The imperative form (חיה/חיי/חיו) in this case sounds a bit odd to me. If you want a more colloquial translation which sounds better to me, I would use the future tense: תחיה/תחיי/תחיו.

By the way, all the "translations" presented (except Drink's, which is correct) are not only wrong, but are basically completely meaningless.


----------



## Drink

Haskol said:


> The imperative form (חיה/חיי/חיו) in this case sounds a bit odd to me. If you want a more colloquial translation which sounds better to me, I would use the future tense: תחיה/תחיי/תחיו.



You're right, but only if it is intended to sound colloquial, otherwise the imperative form is perfectly fine.


----------



## Albert Schlef

another possibility: ".אל תתקיים: תחיה"


----------



## arielipi

אל תתקיים.
חיה.


----------



## Albert Schlef

(@arielipi: With your "fix" the two words no longer start with the same sound. That was intentional.)


----------



## Albert Schlef

(Other possibilities, that rhyme: אל תהיה, תחיה; אל תהיה, חייה; לא להיות כי אם לחיות. One might also switch to the verb תחווה/לחוות.)


----------



## drcspin

The professor who's talking to me said that ".אל תהיה קיים. חיה" is incorrect because the traduction in portuguese is "Não existirás. Viva"(feminino) which in english is " You will not exist. Live" (female form).


----------



## drcspin

But with the consensus here, i am not going to change. I think i am going to stay with ".אל תהיה קיים. חיה".


----------



## Drink

drcspin said:


> The professor who's talking to me said that ".אל תהיה קיים. חיה" is incorrect because the traduction in portuguese is "Não existirás. Viva"(feminino) which in english is " You will not exist. Live" (female form).



He was probably confusing the imperative with the present tense. חֲיֵה (ḥaye) is masculine singular imperative.

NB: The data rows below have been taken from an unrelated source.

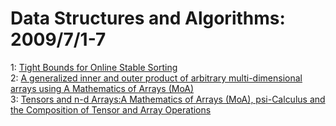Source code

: # Data Structures and Algorithms: 2009/7/1-7  
1: [Tight Bounds for Online Stable Sorting](https://doi.org/10.48550/arXiv.0907.0741)  
2: [A generalized inner and outer product of arbitrary multi-dimensional  arrays using A Mathematics of Arrays (MoA)](https://doi.org/10.48550/arXiv.0907.0792)  
3: [Tensors and n-d Arrays:A Mathematics of Arrays (MoA), psi-Calculus and  the Composition of Tensor and Array Operations](https://doi.org/10.48550/arXiv.0907.0796)  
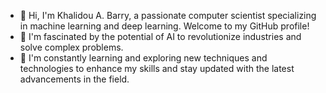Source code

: - 👋 Hi, I'm Khalidou A. Barry, a passionate computer scientist specializing in machine learning and deep learning. Welcome to my GitHub profile!
- 👀  I'm fascinated by the potential of AI to revolutionize industries and solve complex problems.
- 🌱  I'm constantly learning and exploring new techniques and technologies to enhance my skills and stay updated with the latest advancements in the field.


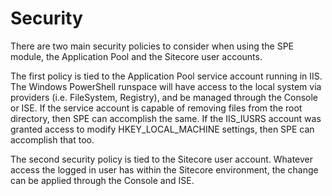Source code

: # Security

There are two main security policies to consider when using the SPE module, the Application Pool and the Sitecore user accounts.

The first policy is tied to the Application Pool service account running in IIS. The Windows PowerShell runspace will have access to the local system via providers (i.e. FileSystem, Registry), and be managed through the Console or ISE. If the service account is capable of removing files from the root directory, then SPE can accomplish the same. If the IIS_IUSRS account was granted access to modify HKEY_LOCAL_MACHINE settings, then SPE can accomplish that too.

The second security policy is tied to the Sitecore user account. Whatever access the logged in user has within the Sitecore environment, the change can be applied through the Console and ISE.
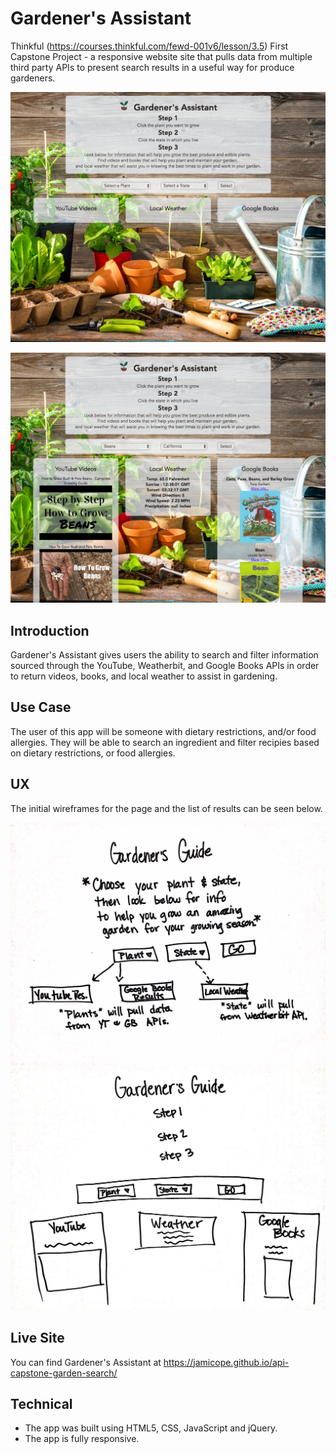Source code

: # Gardener's Assistant
Thinkful (https://courses.thinkful.com/fewd-001v6/lesson/3.5) First Capstone Project - a responsive website site that pulls data from multiple third party APIs to present search results in a useful way for produce gardeners.

![Screenshot Home](https://github.com/jamicope/api-capstone-garden-search/blob/master/github-images/gardener-assistant-homepage-no-results.png)

![Screenshot Results](https://github.com/jamicope/api-capstone-garden-search/blob/master/github-images/gardener-assistant-homepage-with-results.png)


## Introduction
Gardener's Assistant gives users the ability to search and filter information sourced through the YouTube, Weatherbit, and Google Books APIs in order to return videos, books, and local weather to assist in gardening.

## Use Case
The user of this app will be someone with dietary restrictions, and/or food allergies. They will be able to search an ingredient and filter recipies based on dietary restrictions, or food allergies.

## UX
The initial wireframes for the page and the list of results can be seen below.

![Home Page Wire Frame](https://github.com/jamicope/api-capstone-garden-search/blob/master/github-images/gardener-assistant-wireframe-homepage.JPG)
![Results Wire Frame](https://github.com/jamicope/api-capstone-garden-search/blob/master/github-images/gardener-assistant-wireframe-results-page.JPG)

## Live Site
You can find Gardener's Assistant at https://jamicope.github.io/api-capstone-garden-search/


## Technical
* The app was built using HTML5, CSS, JavaScript and jQuery.
* The app is fully responsive.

The feminine singular imperative would be חֲיִי (ḥayi).


----------



## drcspin

Well, after all, they decide to cut the length of the poster.. So it will only say "Live(!)" ( "Vie(!)"), which i suppose stay like " חיה " right?


----------



## origumi

drcspin said:


> Well, after all, they decide to cut the length  of the poster.. So it will only say "Live(!)" ( "Vie(!)"), which i  suppose stay like " חיה " right?

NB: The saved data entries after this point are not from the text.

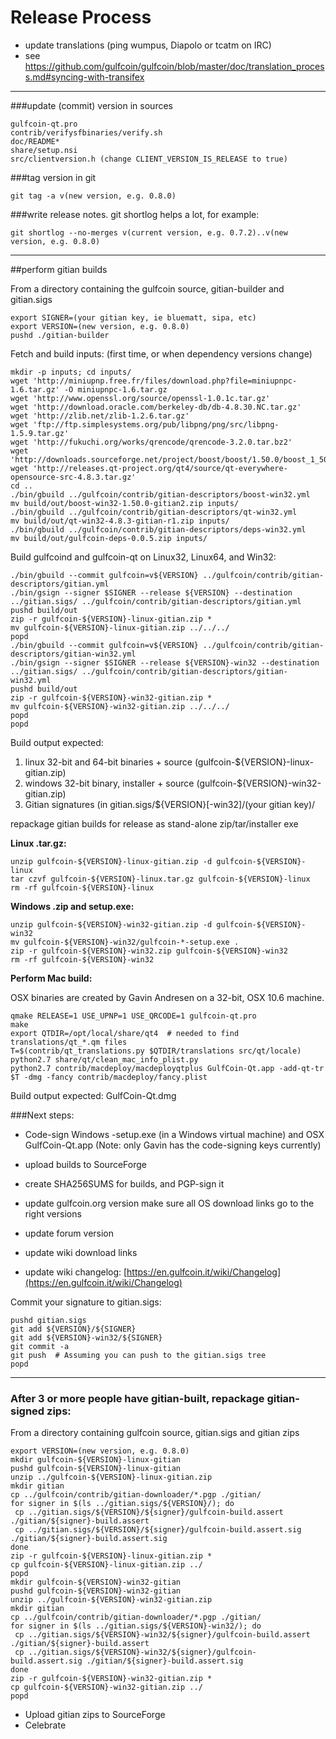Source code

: Release Process
====================

* update translations (ping wumpus, Diapolo or tcatm on IRC)
* see https://github.com/gulfcoin/gulfcoin/blob/master/doc/translation_process.md#syncing-with-transifex

* * *

###update (commit) version in sources


	gulfcoin-qt.pro
	contrib/verifysfbinaries/verify.sh
	doc/README*
	share/setup.nsi
	src/clientversion.h (change CLIENT_VERSION_IS_RELEASE to true)

###tag version in git

	git tag -a v(new version, e.g. 0.8.0)

###write release notes. git shortlog helps a lot, for example:

	git shortlog --no-merges v(current version, e.g. 0.7.2)..v(new version, e.g. 0.8.0)

* * *

##perform gitian builds

 From a directory containing the gulfcoin source, gitian-builder and gitian.sigs
  
	export SIGNER=(your gitian key, ie bluematt, sipa, etc)
	export VERSION=(new version, e.g. 0.8.0)
	pushd ./gitian-builder

 Fetch and build inputs: (first time, or when dependency versions change)

	mkdir -p inputs; cd inputs/
	wget 'http://miniupnp.free.fr/files/download.php?file=miniupnpc-1.6.tar.gz' -O miniupnpc-1.6.tar.gz
	wget 'http://www.openssl.org/source/openssl-1.0.1c.tar.gz'
	wget 'http://download.oracle.com/berkeley-db/db-4.8.30.NC.tar.gz'
	wget 'http://zlib.net/zlib-1.2.6.tar.gz'
	wget 'ftp://ftp.simplesystems.org/pub/libpng/png/src/libpng-1.5.9.tar.gz'
	wget 'http://fukuchi.org/works/qrencode/qrencode-3.2.0.tar.bz2'
	wget 'http://downloads.sourceforge.net/project/boost/boost/1.50.0/boost_1_50_0.tar.bz2'
	wget 'http://releases.qt-project.org/qt4/source/qt-everywhere-opensource-src-4.8.3.tar.gz'
	cd ..
	./bin/gbuild ../gulfcoin/contrib/gitian-descriptors/boost-win32.yml
	mv build/out/boost-win32-1.50.0-gitian2.zip inputs/
	./bin/gbuild ../gulfcoin/contrib/gitian-descriptors/qt-win32.yml
	mv build/out/qt-win32-4.8.3-gitian-r1.zip inputs/
	./bin/gbuild ../gulfcoin/contrib/gitian-descriptors/deps-win32.yml
	mv build/out/gulfcoin-deps-0.0.5.zip inputs/

 Build gulfcoind and gulfcoin-qt on Linux32, Linux64, and Win32:
  
	./bin/gbuild --commit gulfcoin=v${VERSION} ../gulfcoin/contrib/gitian-descriptors/gitian.yml
	./bin/gsign --signer $SIGNER --release ${VERSION} --destination ../gitian.sigs/ ../gulfcoin/contrib/gitian-descriptors/gitian.yml
	pushd build/out
	zip -r gulfcoin-${VERSION}-linux-gitian.zip *
	mv gulfcoin-${VERSION}-linux-gitian.zip ../../../
	popd
	./bin/gbuild --commit gulfcoin=v${VERSION} ../gulfcoin/contrib/gitian-descriptors/gitian-win32.yml
	./bin/gsign --signer $SIGNER --release ${VERSION}-win32 --destination ../gitian.sigs/ ../gulfcoin/contrib/gitian-descriptors/gitian-win32.yml
	pushd build/out
	zip -r gulfcoin-${VERSION}-win32-gitian.zip *
	mv gulfcoin-${VERSION}-win32-gitian.zip ../../../
	popd
	popd

  Build output expected:

  1. linux 32-bit and 64-bit binaries + source (gulfcoin-${VERSION}-linux-gitian.zip)
  2. windows 32-bit binary, installer + source (gulfcoin-${VERSION}-win32-gitian.zip)
  3. Gitian signatures (in gitian.sigs/${VERSION}[-win32]/(your gitian key)/

repackage gitian builds for release as stand-alone zip/tar/installer exe

**Linux .tar.gz:**

	unzip gulfcoin-${VERSION}-linux-gitian.zip -d gulfcoin-${VERSION}-linux
	tar czvf gulfcoin-${VERSION}-linux.tar.gz gulfcoin-${VERSION}-linux
	rm -rf gulfcoin-${VERSION}-linux

**Windows .zip and setup.exe:**

	unzip gulfcoin-${VERSION}-win32-gitian.zip -d gulfcoin-${VERSION}-win32
	mv gulfcoin-${VERSION}-win32/gulfcoin-*-setup.exe .
	zip -r gulfcoin-${VERSION}-win32.zip gulfcoin-${VERSION}-win32
	rm -rf gulfcoin-${VERSION}-win32

**Perform Mac build:**

  OSX binaries are created by Gavin Andresen on a 32-bit, OSX 10.6 machine.

	qmake RELEASE=1 USE_UPNP=1 USE_QRCODE=1 gulfcoin-qt.pro
	make
	export QTDIR=/opt/local/share/qt4  # needed to find translations/qt_*.qm files
	T=$(contrib/qt_translations.py $QTDIR/translations src/qt/locale)
	python2.7 share/qt/clean_mac_info_plist.py
	python2.7 contrib/macdeploy/macdeployqtplus GulfCoin-Qt.app -add-qt-tr $T -dmg -fancy contrib/macdeploy/fancy.plist

 Build output expected: GulfCoin-Qt.dmg

###Next steps:

* Code-sign Windows -setup.exe (in a Windows virtual machine) and
  OSX GulfCoin-Qt.app (Note: only Gavin has the code-signing keys currently)

* upload builds to SourceForge

* create SHA256SUMS for builds, and PGP-sign it

* update gulfcoin.org version
  make sure all OS download links go to the right versions

* update forum version

* update wiki download links

* update wiki changelog: [https://en.gulfcoin.it/wiki/Changelog](https://en.gulfcoin.it/wiki/Changelog)

Commit your signature to gitian.sigs:

	pushd gitian.sigs
	git add ${VERSION}/${SIGNER}
	git add ${VERSION}-win32/${SIGNER}
	git commit -a
	git push  # Assuming you can push to the gitian.sigs tree
	popd

-------------------------------------------------------------------------

### After 3 or more people have gitian-built, repackage gitian-signed zips:

From a directory containing gulfcoin source, gitian.sigs and gitian zips

	export VERSION=(new version, e.g. 0.8.0)
	mkdir gulfcoin-${VERSION}-linux-gitian
	pushd gulfcoin-${VERSION}-linux-gitian
	unzip ../gulfcoin-${VERSION}-linux-gitian.zip
	mkdir gitian
	cp ../gulfcoin/contrib/gitian-downloader/*.pgp ./gitian/
	for signer in $(ls ../gitian.sigs/${VERSION}/); do
	 cp ../gitian.sigs/${VERSION}/${signer}/gulfcoin-build.assert ./gitian/${signer}-build.assert
	 cp ../gitian.sigs/${VERSION}/${signer}/gulfcoin-build.assert.sig ./gitian/${signer}-build.assert.sig
	done
	zip -r gulfcoin-${VERSION}-linux-gitian.zip *
	cp gulfcoin-${VERSION}-linux-gitian.zip ../
	popd
	mkdir gulfcoin-${VERSION}-win32-gitian
	pushd gulfcoin-${VERSION}-win32-gitian
	unzip ../gulfcoin-${VERSION}-win32-gitian.zip
	mkdir gitian
	cp ../gulfcoin/contrib/gitian-downloader/*.pgp ./gitian/
	for signer in $(ls ../gitian.sigs/${VERSION}-win32/); do
	 cp ../gitian.sigs/${VERSION}-win32/${signer}/gulfcoin-build.assert ./gitian/${signer}-build.assert
	 cp ../gitian.sigs/${VERSION}-win32/${signer}/gulfcoin-build.assert.sig ./gitian/${signer}-build.assert.sig
	done
	zip -r gulfcoin-${VERSION}-win32-gitian.zip *
	cp gulfcoin-${VERSION}-win32-gitian.zip ../
	popd

- Upload gitian zips to SourceForge
- Celebrate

Technically speaking (!)חיה is correct, but likely to be understood by Hebrew speakers as _animal(!)_.
Another alternative is (!)חוה, with a similar problem that Hebrew speakers may think it says _Eve(!)_ or _farm(!)_.


----------



## drcspin

And there is no solution with only one meaning?


----------



## Drink

drcspin said:


> And there is no solution with only one meaning?



You could make it plural and write "חיו" which is less ambiguous.

Or you could add nikud (vowel dots) to the sign and write "חֲיֵה".


----------



## drcspin

The solution with the nikud seems more appropriate considering your description, but i must have to be very careful with the position of them.


----------



## Drink

drcspin said:


> The solution with the nikud seems more appropriate considering your description, but i must have to be very careful with the position of them.



I attached a screenshot of the word with nikud in a better font, so you can see how to position them and everything:


----------



## drcspin

Thanks, I can see them better that way.


----------